Stored data entries
▬▬▬▬▬▬▬▬▬▬
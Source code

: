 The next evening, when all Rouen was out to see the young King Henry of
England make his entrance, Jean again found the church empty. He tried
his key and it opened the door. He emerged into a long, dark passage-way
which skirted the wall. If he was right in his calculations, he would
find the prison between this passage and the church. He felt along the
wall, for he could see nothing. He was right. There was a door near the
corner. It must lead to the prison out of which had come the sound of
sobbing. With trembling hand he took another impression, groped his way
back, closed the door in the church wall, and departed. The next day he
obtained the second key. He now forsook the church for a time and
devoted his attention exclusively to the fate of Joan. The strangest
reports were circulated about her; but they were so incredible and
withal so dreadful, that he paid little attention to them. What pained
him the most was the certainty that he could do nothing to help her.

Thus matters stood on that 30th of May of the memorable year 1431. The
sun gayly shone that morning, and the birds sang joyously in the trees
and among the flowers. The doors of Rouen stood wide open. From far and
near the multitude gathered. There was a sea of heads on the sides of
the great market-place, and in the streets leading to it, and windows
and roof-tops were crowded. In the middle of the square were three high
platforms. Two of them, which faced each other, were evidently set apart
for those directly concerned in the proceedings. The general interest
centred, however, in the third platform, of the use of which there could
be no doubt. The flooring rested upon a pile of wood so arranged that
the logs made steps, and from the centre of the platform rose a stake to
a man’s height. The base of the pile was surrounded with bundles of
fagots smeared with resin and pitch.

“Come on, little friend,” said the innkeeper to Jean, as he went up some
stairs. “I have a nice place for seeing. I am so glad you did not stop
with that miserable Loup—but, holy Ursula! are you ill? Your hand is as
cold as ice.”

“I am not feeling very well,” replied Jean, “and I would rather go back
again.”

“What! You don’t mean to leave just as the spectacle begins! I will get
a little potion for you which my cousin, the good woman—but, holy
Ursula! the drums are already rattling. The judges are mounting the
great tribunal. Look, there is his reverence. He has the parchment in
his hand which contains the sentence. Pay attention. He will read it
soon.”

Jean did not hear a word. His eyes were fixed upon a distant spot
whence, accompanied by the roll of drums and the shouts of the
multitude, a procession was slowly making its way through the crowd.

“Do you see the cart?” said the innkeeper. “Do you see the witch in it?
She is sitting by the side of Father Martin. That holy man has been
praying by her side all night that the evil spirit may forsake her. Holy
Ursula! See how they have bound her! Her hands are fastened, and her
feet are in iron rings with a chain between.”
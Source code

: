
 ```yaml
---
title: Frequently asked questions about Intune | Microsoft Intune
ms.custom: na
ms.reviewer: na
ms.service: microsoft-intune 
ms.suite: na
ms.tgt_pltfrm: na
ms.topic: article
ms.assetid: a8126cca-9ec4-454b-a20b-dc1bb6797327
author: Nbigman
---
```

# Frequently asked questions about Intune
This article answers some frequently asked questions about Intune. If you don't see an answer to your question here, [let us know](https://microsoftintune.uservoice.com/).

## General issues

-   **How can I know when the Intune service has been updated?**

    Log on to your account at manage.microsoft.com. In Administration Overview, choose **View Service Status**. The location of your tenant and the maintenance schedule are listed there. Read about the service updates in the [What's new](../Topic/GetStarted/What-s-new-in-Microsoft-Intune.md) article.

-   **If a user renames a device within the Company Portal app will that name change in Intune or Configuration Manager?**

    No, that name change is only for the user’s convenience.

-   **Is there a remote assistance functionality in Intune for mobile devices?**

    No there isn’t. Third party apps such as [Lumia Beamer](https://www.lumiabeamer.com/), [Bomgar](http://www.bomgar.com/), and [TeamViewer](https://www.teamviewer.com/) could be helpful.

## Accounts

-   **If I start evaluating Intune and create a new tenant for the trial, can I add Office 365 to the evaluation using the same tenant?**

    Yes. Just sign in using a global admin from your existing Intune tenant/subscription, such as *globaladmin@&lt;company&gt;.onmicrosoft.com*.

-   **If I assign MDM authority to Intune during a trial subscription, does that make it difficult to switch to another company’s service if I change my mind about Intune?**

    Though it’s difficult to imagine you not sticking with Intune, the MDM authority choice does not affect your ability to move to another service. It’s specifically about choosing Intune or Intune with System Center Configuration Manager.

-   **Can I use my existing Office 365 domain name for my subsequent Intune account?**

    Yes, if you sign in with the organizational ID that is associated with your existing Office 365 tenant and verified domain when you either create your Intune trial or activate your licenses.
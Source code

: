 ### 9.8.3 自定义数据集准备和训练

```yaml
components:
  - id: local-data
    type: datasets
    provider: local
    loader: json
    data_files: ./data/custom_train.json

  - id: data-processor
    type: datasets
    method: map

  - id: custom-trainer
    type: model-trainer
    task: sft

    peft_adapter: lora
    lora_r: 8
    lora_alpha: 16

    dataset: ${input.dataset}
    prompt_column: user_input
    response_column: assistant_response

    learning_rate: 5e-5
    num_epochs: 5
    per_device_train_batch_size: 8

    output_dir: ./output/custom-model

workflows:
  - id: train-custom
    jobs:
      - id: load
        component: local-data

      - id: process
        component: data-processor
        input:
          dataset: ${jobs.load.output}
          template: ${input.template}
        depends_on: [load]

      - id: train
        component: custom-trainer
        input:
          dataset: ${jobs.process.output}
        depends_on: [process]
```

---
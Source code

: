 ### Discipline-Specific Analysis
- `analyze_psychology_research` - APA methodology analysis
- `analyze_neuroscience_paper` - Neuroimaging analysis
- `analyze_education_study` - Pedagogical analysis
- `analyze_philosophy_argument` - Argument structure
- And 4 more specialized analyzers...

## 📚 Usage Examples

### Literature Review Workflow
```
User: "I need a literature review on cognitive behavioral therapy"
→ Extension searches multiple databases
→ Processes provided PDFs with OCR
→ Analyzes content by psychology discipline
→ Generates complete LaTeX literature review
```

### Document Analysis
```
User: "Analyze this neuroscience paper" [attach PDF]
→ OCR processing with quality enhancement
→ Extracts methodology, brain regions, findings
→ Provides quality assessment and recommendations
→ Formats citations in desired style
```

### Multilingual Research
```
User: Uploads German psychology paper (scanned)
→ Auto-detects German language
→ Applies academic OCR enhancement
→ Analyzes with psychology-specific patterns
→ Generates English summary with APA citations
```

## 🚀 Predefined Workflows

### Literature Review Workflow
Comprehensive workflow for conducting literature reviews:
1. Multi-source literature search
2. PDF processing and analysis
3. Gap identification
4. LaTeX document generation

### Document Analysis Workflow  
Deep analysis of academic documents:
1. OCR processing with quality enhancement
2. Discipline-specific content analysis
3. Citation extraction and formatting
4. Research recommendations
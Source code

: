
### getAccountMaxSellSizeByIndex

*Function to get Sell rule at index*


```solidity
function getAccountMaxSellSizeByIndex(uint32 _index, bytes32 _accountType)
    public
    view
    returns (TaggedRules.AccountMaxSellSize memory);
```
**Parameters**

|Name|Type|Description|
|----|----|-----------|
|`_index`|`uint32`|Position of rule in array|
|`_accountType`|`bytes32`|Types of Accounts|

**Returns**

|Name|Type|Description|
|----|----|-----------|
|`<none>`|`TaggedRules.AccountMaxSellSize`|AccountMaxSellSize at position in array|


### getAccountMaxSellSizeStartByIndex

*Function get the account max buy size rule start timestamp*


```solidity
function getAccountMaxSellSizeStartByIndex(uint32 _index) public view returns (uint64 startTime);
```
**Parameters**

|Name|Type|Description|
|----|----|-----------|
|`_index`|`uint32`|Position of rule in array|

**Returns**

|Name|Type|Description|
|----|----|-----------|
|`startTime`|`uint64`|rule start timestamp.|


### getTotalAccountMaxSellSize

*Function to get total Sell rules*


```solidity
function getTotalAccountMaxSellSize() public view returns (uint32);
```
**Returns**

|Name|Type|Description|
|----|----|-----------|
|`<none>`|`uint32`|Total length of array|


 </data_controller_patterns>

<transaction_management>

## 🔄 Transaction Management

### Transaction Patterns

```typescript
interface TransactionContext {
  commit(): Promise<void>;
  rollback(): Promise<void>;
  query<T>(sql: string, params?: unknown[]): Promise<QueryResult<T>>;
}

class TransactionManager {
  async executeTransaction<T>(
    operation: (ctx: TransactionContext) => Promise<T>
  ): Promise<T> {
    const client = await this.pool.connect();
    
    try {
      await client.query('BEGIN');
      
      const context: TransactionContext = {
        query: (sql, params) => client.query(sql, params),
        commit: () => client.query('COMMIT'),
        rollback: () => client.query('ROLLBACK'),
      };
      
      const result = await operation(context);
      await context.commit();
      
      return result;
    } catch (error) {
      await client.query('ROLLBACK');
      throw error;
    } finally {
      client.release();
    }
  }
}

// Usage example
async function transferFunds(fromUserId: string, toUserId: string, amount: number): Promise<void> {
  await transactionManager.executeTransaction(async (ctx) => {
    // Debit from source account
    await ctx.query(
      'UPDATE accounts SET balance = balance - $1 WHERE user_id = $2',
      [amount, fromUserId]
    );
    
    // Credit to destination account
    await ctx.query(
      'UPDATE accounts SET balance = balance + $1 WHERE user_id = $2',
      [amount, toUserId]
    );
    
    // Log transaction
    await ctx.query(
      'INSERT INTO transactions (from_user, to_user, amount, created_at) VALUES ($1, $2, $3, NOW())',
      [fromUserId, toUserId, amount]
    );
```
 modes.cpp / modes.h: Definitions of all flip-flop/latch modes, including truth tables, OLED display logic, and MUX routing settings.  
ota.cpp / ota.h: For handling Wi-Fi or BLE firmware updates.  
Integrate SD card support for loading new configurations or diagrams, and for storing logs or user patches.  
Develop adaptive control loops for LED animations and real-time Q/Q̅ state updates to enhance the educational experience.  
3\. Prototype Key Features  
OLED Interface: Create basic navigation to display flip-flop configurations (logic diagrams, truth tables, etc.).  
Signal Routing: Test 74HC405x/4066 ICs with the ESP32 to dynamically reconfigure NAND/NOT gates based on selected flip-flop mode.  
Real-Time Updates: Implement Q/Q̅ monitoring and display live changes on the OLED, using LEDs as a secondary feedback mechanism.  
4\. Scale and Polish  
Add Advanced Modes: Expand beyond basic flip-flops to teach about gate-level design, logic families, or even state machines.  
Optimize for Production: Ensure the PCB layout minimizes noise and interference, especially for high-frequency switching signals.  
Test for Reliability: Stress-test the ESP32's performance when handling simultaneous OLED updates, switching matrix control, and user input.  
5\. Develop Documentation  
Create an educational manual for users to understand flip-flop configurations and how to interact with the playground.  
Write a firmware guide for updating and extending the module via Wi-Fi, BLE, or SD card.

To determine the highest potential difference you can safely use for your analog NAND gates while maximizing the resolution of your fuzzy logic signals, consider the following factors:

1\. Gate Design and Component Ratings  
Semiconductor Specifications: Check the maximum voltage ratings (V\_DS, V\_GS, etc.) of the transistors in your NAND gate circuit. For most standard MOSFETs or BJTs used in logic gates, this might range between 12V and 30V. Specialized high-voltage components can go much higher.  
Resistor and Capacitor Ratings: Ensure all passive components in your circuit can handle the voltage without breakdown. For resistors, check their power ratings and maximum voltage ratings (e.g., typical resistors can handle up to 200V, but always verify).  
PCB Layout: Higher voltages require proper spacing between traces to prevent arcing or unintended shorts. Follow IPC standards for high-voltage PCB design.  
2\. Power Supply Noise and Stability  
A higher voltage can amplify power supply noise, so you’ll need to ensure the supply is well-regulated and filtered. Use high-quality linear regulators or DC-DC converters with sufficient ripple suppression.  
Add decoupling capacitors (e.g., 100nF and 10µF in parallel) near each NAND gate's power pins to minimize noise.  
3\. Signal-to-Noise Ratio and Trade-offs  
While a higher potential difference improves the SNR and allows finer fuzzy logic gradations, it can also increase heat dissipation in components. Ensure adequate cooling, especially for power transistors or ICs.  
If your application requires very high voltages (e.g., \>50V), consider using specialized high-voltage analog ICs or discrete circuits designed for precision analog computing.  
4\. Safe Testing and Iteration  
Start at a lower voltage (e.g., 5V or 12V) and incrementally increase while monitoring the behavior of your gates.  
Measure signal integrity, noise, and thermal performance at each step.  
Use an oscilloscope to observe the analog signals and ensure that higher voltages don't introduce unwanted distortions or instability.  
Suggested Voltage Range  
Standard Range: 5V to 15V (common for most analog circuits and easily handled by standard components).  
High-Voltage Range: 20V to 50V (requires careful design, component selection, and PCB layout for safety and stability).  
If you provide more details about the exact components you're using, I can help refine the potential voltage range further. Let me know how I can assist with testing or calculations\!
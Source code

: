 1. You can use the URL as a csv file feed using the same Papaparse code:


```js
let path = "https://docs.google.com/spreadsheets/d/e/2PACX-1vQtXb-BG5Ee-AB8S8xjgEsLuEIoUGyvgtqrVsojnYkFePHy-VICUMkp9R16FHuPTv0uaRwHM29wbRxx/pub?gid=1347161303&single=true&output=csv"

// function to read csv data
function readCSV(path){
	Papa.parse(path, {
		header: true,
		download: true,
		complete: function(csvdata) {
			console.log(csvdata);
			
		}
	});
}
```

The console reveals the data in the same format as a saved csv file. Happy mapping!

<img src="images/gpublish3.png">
▬▬▬▬▬▬▬▬▬▬
:: EXERCISE GOAL ::
Filter the entries above down to the lines that contain the word "more".

:: ANSWER AREA ::
- And 4 more specialized analyzers...
If you provide more details about the exact components you're using, I can help refine the potential voltage range further. Let me know how I can assist with testing or calculations\!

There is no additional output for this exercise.